Let's not beat around the bush here. The world is a load of shite. In this day and age, the only thing that encompasses the whole level of shiteness in the world is the world itself. And possibly Microsoft. Satire.

Now would probably be an appropriate time to ask God what the hell he thinks he's playing at. Now, some rather nasty, spiteful people might indicate that this might be on the same level as asking a glass of water for a complete listing of the Central Timbuctoo bus timetables from 1979 to 1981, but that's only because these nasty, spiteful people have realised how shite this world is and have decided that no-one could have consciously created it.

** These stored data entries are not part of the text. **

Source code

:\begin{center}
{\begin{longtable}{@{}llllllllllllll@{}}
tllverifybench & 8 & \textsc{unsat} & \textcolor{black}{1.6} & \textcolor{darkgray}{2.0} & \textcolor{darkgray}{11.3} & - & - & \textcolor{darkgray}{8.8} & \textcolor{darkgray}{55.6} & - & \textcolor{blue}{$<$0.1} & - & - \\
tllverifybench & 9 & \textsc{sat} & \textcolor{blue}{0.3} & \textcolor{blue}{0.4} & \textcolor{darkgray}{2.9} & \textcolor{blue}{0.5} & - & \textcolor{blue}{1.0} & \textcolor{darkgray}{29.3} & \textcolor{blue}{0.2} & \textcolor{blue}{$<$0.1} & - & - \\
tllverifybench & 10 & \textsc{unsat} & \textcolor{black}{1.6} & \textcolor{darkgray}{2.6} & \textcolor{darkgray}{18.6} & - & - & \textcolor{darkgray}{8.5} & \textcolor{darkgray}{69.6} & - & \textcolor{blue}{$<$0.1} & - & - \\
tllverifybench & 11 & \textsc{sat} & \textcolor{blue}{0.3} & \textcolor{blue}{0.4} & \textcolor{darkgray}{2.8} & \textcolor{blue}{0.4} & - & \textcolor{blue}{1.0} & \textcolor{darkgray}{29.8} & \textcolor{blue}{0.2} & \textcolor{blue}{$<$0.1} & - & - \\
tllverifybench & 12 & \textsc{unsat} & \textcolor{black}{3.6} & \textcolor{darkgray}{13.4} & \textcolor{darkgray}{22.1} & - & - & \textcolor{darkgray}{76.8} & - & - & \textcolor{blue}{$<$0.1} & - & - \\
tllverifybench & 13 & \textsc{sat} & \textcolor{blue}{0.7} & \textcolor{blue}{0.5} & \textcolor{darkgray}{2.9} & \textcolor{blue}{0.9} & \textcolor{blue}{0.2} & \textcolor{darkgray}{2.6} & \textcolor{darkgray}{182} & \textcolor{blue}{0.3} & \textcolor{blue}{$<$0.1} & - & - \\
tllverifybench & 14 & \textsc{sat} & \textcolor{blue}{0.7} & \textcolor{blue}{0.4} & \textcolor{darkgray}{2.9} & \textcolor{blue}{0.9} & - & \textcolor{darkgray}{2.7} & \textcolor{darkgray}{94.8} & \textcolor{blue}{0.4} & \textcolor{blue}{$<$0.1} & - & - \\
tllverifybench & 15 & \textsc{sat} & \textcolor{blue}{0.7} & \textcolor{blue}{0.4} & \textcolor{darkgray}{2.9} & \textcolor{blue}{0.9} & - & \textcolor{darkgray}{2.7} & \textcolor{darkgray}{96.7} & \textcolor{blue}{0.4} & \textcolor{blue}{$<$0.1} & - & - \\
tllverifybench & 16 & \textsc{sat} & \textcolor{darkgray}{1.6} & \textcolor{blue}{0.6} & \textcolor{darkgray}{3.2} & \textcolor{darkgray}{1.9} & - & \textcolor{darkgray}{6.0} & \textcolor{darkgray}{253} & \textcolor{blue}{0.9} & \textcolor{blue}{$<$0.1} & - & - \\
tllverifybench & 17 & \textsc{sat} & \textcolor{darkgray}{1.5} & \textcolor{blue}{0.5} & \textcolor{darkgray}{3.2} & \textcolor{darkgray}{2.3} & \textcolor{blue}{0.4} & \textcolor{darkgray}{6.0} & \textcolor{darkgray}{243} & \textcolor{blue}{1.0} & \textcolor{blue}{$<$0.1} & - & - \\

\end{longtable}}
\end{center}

But I say, keep an open mind. Just because your local McDonald's Quarter Pounder with Cheese looks like it was put together by a brain-dead chipmunk doesn't mean that McDonalds relies on the completely random collision of atomic particles to make their products. Obviously God had good intentions when he threw our li'l interstellar home together. He might have spent quite some time over it, just as I spent a lot of time slaving over seven households on The Sims which all eventually fell apart.

So I'd just like to say to God if he's reading this, which he is because God is in all things, that perhaps you should take a look at the following references, for the next time you decide to make a world.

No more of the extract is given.